SDSSとeFEDSを用いたBALQクェーサーのX線吸収強度の統計的調査 (渡邊一樹, 信州大学)
活動銀河核 (AGN) のアウトフローは、超大質量ブラックホールとそのホスト銀河の共進化に寄与したと考えられている。しかし、その加速機構は未だ完全には解明されていない。特にアウトフローを効率的に加速させるためには、中心光源からのX線放射によるガスの過電離を防ぐ必要がある。その役割を果たす遮蔽物質として、光源とアウトフローの間に存在するX線吸収体 (Warm absorber) が有力視されている。実際に、速度幅の大きい紫外線吸収 (BAL) を持つ(すなわち、効率よくアウトフローが噴き出している)BALクェーサーにおいて、紫外線とX線吸収強度の間に正の相関がみられることが示唆されている。ただし、大規模なX線データに基づく統計的解析はこれまでにほとんど行われていない。

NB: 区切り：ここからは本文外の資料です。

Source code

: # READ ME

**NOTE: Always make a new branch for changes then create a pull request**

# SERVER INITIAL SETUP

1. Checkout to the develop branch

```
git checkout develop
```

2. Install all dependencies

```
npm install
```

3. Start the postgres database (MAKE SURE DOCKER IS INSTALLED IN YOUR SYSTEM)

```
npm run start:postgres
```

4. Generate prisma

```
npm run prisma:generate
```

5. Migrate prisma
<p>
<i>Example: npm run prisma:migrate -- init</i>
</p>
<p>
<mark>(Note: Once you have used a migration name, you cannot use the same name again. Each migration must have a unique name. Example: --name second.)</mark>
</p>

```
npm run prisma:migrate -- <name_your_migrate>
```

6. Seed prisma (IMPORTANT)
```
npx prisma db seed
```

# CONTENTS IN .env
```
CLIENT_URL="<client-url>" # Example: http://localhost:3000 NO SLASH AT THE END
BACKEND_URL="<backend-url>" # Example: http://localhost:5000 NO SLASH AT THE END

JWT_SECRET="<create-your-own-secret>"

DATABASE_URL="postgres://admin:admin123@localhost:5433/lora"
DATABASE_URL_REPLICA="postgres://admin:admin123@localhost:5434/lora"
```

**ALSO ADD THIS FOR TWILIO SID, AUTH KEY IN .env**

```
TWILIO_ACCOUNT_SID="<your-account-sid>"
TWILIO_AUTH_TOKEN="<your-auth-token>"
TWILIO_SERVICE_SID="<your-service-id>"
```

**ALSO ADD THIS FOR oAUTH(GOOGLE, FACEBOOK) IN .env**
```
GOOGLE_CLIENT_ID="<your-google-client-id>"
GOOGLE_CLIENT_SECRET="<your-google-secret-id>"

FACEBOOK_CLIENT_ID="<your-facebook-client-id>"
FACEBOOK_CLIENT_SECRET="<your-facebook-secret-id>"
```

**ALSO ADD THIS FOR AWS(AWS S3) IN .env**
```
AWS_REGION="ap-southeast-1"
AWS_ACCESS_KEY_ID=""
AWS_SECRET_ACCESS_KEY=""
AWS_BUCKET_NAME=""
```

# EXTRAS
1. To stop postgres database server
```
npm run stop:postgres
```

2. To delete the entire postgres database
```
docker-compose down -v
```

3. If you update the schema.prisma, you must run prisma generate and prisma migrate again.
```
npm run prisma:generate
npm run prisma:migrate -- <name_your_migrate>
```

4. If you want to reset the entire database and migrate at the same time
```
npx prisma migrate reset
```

そこで本研究では、紫外線 (SDSS) および X線(eFEDS)のAGNカタログを用いて、Warm absorberによるX線遮蔽シナリオを再検証した。その結果、従来の結果と同様に、紫外線とX線の吸収強度に正の相関が見られたものの、Warm absorber の柱密度が小さくても紫外線吸収が強いクェーサーが存在することが分かった。この結果は、X線の遮蔽効果を受けずともクェーサー固有のX線強度が十分小さければ、アウトフローが効率よく噴き出す可能性があることを示唆するものである。